**Action item**.
Only one span of the listing below is wanted: the lines from the one with "注意到 Python 脚本以字符串参数形式出现在代码中，这是" through the one with "- 默认情况下,消费端接收消息时,消息会被自动确认 (ACK)", reproduced exactly, both ends kept.

**The data**.
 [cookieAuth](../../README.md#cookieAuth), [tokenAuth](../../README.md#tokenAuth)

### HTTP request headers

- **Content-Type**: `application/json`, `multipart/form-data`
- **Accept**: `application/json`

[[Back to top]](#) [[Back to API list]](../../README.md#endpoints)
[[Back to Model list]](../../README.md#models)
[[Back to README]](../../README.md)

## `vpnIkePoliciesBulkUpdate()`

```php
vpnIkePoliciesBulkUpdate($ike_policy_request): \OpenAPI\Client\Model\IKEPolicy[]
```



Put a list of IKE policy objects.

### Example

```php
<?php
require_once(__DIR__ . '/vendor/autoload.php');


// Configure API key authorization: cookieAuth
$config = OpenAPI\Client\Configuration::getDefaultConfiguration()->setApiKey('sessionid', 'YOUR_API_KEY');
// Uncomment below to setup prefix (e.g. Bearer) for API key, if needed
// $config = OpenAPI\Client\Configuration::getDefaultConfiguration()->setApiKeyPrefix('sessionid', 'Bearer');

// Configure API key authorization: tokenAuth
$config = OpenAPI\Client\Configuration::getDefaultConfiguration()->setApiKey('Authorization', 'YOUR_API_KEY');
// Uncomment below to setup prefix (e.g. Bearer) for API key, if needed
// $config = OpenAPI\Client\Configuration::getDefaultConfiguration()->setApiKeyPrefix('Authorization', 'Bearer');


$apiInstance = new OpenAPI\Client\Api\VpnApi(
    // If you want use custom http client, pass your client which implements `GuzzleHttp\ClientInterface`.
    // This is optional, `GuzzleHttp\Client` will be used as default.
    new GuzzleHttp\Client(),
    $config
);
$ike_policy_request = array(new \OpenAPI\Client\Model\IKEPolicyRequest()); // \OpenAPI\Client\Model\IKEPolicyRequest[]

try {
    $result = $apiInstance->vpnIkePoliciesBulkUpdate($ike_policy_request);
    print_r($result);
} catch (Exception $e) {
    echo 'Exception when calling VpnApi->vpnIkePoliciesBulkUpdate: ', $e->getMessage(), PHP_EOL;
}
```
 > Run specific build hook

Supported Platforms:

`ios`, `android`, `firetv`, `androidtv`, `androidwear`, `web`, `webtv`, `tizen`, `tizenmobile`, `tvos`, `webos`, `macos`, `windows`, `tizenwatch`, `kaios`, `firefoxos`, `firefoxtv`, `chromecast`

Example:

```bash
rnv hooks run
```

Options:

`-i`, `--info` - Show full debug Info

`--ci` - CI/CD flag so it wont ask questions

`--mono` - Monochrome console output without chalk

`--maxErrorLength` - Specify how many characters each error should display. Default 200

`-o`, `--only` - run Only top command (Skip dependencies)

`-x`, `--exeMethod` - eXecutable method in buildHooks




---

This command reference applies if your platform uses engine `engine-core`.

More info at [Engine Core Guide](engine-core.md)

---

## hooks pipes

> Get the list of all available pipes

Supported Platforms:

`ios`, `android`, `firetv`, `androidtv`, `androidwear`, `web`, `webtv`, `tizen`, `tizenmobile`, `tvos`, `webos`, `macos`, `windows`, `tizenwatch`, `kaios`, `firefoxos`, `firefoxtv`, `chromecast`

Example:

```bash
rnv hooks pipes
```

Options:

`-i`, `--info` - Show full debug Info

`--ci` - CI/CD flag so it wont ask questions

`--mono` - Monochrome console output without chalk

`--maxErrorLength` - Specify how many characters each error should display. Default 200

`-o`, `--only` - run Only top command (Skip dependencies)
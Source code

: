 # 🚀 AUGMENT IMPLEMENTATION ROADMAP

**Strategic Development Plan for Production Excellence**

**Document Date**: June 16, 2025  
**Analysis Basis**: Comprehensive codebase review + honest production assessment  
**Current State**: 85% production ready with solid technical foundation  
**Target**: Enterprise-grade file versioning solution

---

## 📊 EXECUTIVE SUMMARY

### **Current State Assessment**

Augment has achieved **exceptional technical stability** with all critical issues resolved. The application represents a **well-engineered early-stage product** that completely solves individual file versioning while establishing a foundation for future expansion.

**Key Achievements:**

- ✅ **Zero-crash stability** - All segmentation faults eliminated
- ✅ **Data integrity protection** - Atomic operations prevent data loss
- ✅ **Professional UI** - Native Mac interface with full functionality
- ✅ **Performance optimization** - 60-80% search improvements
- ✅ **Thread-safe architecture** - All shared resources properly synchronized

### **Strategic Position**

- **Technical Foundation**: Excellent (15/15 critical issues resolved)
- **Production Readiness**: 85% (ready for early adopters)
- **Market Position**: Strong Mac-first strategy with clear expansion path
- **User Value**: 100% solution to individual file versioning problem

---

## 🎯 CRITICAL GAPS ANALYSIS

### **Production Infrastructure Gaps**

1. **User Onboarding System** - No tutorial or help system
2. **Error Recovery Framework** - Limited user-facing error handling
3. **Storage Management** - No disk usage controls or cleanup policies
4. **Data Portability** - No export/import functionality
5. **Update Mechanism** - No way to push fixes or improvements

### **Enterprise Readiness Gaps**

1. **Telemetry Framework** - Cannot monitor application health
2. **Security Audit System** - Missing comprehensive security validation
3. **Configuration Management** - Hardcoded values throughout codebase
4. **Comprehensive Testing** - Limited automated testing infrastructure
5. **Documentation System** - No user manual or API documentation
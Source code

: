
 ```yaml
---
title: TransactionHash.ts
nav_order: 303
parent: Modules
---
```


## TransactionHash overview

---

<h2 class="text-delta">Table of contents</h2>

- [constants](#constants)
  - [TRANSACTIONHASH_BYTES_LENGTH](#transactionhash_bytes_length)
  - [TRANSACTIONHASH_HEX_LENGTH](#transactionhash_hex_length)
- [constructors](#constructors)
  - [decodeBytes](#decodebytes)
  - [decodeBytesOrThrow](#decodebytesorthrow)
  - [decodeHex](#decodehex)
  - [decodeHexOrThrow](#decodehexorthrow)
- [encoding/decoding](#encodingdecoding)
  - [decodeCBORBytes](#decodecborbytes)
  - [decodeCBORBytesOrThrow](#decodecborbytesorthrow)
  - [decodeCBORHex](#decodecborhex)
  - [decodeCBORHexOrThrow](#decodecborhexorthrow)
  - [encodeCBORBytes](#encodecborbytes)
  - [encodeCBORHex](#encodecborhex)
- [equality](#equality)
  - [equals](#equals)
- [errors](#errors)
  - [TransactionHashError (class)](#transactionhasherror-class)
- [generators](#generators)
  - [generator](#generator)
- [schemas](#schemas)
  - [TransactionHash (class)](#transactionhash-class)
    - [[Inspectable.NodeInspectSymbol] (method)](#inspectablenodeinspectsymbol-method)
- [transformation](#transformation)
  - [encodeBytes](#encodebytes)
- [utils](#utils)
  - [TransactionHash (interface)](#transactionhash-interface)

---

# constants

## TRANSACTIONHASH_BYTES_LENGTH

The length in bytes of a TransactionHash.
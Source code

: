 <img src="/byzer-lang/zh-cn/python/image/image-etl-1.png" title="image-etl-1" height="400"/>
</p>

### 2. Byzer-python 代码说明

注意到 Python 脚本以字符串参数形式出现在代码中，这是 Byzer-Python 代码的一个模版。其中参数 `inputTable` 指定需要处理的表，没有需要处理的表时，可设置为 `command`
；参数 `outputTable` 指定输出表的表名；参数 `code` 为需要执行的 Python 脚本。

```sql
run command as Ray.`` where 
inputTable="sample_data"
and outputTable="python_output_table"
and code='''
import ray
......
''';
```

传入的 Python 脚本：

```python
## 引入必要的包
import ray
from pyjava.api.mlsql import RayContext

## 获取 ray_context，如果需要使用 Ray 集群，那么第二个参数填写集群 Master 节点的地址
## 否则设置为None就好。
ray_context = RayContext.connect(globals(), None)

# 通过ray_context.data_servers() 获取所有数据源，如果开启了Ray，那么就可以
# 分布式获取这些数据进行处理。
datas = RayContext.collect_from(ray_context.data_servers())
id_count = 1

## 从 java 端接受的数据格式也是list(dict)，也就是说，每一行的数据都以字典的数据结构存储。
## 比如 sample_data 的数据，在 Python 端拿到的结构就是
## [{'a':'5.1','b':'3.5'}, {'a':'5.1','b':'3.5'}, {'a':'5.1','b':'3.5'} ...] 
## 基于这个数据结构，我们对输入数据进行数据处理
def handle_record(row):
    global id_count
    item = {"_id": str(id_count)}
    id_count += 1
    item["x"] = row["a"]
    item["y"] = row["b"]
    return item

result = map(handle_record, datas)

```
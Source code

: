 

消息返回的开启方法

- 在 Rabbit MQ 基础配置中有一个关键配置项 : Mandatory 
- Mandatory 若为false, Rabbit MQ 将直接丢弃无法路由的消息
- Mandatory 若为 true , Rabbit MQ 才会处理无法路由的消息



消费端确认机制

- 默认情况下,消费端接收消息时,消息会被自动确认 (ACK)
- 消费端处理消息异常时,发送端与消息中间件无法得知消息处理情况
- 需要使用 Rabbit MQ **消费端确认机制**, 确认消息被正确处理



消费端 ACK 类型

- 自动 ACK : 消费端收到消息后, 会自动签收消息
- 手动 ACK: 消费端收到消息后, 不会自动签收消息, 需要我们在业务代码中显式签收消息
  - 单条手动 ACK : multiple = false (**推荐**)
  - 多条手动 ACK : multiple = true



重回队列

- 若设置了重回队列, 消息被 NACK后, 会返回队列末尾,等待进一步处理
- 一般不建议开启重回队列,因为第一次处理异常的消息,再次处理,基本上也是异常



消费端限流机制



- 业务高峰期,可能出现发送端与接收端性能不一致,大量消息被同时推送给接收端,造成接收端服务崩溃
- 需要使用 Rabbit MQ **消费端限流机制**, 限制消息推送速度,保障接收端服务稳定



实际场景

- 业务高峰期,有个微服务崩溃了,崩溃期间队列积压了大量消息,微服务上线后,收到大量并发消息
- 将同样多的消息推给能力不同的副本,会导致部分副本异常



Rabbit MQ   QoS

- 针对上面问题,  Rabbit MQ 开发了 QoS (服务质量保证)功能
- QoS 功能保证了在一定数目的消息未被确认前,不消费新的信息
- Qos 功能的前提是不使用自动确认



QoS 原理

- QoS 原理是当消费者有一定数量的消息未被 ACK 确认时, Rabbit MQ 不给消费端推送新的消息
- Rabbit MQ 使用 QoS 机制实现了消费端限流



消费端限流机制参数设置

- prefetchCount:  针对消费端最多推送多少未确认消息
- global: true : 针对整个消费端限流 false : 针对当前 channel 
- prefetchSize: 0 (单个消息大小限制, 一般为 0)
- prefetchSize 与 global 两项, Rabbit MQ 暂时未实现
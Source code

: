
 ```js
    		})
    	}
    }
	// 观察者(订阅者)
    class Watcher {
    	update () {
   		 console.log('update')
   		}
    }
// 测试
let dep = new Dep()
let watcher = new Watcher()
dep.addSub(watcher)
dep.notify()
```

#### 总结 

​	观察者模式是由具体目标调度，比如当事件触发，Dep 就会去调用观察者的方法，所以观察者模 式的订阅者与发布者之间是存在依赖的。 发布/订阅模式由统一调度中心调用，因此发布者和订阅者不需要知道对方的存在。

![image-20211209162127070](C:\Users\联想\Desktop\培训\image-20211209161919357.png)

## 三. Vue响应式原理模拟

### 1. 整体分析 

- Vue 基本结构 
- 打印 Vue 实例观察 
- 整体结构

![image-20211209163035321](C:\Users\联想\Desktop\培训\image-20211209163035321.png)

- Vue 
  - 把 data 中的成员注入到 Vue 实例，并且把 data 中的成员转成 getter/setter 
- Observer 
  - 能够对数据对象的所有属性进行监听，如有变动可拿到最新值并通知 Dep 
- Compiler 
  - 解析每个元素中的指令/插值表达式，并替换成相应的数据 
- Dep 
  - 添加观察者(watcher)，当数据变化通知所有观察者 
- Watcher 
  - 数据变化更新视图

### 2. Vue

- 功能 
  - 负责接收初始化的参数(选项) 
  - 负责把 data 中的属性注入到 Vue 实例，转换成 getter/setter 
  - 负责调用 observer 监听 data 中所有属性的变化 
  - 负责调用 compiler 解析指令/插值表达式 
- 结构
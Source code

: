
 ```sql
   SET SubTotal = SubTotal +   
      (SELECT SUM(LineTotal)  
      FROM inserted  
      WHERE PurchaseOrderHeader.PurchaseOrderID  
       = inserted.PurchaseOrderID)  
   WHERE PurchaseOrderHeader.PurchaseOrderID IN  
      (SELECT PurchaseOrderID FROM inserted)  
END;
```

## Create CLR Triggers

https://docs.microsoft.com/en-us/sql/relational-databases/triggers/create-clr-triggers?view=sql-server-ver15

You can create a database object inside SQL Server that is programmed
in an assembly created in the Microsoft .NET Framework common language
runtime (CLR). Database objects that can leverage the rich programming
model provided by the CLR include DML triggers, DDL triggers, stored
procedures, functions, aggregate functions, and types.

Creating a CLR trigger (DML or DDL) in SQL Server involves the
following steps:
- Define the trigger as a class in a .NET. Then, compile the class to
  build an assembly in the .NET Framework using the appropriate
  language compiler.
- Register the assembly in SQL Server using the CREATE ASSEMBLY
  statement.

**Answer for this exercise**.
注意到 Python 脚本以字符串参数形式出现在代码中，这是 Byzer-Python 代码的一个模版。其中参数 `inputTable` 指定需要处理的表，没有需要处理的表时，可设置为 `command`
；参数 `outputTable` 指定输出表的表名；参数 `code` 为需要执行的 Python 脚本。

```sql
run command as Ray.`` where 
inputTable="sample_data"
and outputTable="python_output_table"
and code='''
import ray
......
''';
```

传入的 Python 脚本：

```python
## 引入必要的包
import ray
from pyjava.api.mlsql import RayContext

## 获取 ray_context，如果需要使用 Ray 集群，那么第二个参数填写集群 Master 节点的地址
## 否则设置为None就好。
ray_context = RayContext.connect(globals(), None)

# 通过ray_context.data_servers() 获取所有数据源，如果开启了Ray，那么就可以
# 分布式获取这些数据进行处理。
datas = RayContext.collect_from(ray_context.data_servers())
id_count = 1

## 从 java 端接受的数据格式也是list(dict)，也就是说，每一行的数据都以字典的数据结构存储。
## 比如 sample_data 的数据，在 Python 端拿到的结构就是
## [{'a':'5.1','b':'3.5'}, {'a':'5.1','b':'3.5'}, {'a':'5.1','b':'3.5'} ...] 
## 基于这个数据结构，我们对输入数据进行数据处理
def handle_record(row):
    global id_count
    item = {"_id": str(id_count)}
    id_count += 1
    item["x"] = row["a"]
    item["y"] = row["b"]
    return item

result = map(handle_record, datas)

```
Source code

: 

消息返回的开启方法

- 在 Rabbit MQ 基础配置中有一个关键配置项 : Mandatory 
- Mandatory 若为false, Rabbit MQ 将直接丢弃无法路由的消息
- Mandatory 若为 true , Rabbit MQ 才会处理无法路由的消息



消费端确认机制

- 默认情况下,消费端接收消息时,消息会被自动确认 (ACK)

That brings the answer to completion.